Capítulo 111 — Consórcio Imobiliário Como Alternativa (e Limitação) ao Financiamento Bancário
Síntese. O consórcio imobiliário é uma alternativa ao financiamento bancário para a construtora ou o cliente final, oferecendo uma forma de adquirir imóveis ou capital para construção sem juros, mas com a limitação de não ter prazo definido para a contemplação da carta de crédito.
Consórcio imobiliário é alternativa sem juros ao financiamento, mas com incerteza na contemplação.
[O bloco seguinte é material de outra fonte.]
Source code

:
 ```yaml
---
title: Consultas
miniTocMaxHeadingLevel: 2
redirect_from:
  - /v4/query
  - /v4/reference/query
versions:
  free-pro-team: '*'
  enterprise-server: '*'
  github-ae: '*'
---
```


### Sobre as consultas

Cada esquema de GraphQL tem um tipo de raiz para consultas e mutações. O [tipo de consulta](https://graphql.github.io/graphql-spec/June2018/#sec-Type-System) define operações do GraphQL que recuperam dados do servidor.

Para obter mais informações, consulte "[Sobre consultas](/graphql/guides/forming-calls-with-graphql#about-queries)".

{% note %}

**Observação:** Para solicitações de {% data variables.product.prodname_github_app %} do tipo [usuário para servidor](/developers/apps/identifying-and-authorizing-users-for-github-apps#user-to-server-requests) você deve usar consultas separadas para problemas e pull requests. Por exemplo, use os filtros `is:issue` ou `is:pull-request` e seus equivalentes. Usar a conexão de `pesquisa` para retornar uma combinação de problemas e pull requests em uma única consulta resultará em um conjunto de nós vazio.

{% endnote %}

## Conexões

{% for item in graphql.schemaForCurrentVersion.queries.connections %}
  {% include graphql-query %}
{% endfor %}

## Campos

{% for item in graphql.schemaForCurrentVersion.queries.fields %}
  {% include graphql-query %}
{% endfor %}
Em um cenário onde as taxas de juros do financiamento bancário podem ser elevadas e as exigências burocráticas, complexas, o consórcio imobiliário surge como uma modalidade atrativa tanto para o cliente final quanto para a construtora que busca capital ou deseja oferecer uma opção de compra diferenciada. Administrado por empresas especializadas e regulado pelo Banco Central, o consórcio funciona como um autofinanciamento em grupo, onde os participantes contribuem mensalmente para formar um fundo comum, que é utilizado para contemplar um ou mais membros com uma carta de crédito.
O que é consórcio imobiliário e como ele se diferencia do financiamento?
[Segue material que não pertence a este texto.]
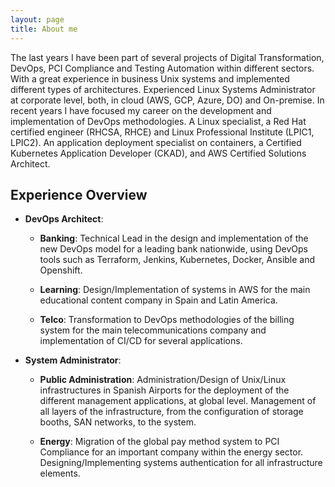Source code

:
 ```yaml
---
layout: page
title: About me
---
```


The last years I have been part of several projects of Digital Transformation, DevOps, PCI Compliance and Testing Automation within different sectors.
With a great experience in business Unix systems and implemented different types of architectures. Experienced Linux Systems Administrator at corporate level, both, in cloud (AWS, GCP, Azure, DO) and On-premise.
In recent years I have focused my career on the development and implementation of DevOps methodologies.
A Linux specialist, a Red Hat certified engineer (RHCSA, RHCE) and Linux Professional Institute (LPIC1, LPIC2).
An application deployment specialist on containers, a Certified Kubernetes Application Developer (CKAD), and AWS Certified Solutions Architect.

## Experience Overview

- **DevOps Architect**:

  - **Banking**: Technical Lead in the design and implementation of the new DevOps model for a leading bank nationwide, using DevOps tools such as Terraform, Jenkins, Kubernetes, Docker, Ansible and Openshift.

  - **Learning**: Design/Implementation of systems in AWS for the main educational content company in Spain and Latin America.

  - **Telco**: Transformation to DevOps methodologies of the billing system for the main telecommunications company and implementation of CI/CD for several applications.

- **System Administrator**:

  - **Public Administration**: Administration/Design of Unix/Linux infrastructures in Spanish Airports for the deployment of the different management applications, at global level. Management of all layers of the infrastructure, from the configuration of storage booths, SAN networks, to the system.

  - **Energy**: Migration of the global pay method system to PCI Compliance for an important company within the energy sector. Designing/Implementing systems authentication for all infrastructure elements.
O consórcio imobiliário é uma modalidade de compra planejada, sem a cobrança de juros, apenas uma taxa de administração. Os participantes pagam parcelas mensais e concorrem à contemplação por sorteio ou lance. Uma vez contemplado, o consorciado recebe uma carta de crédito com o valor contratado, que pode ser utilizada para comprar um imóvel pronto, um terreno, construir ou reformar.
A principal diferença em relação ao financiamento bancário é a ausência de juros. Enquanto o financiamento envolve juros sobre o saldo devedor desde o início, o consórcio cobra apenas uma taxa de administração, que é diluída nas parcelas. No entanto, a grande limitação é a incerteza da contemplação. No financiamento, o cliente sabe exatamente quando terá acesso ao dinheiro (após a aprovação). No consórcio, a contemplação pode ocorrer no primeiro mês ou no último, dependendo da sorte ou da capacidade de dar lances.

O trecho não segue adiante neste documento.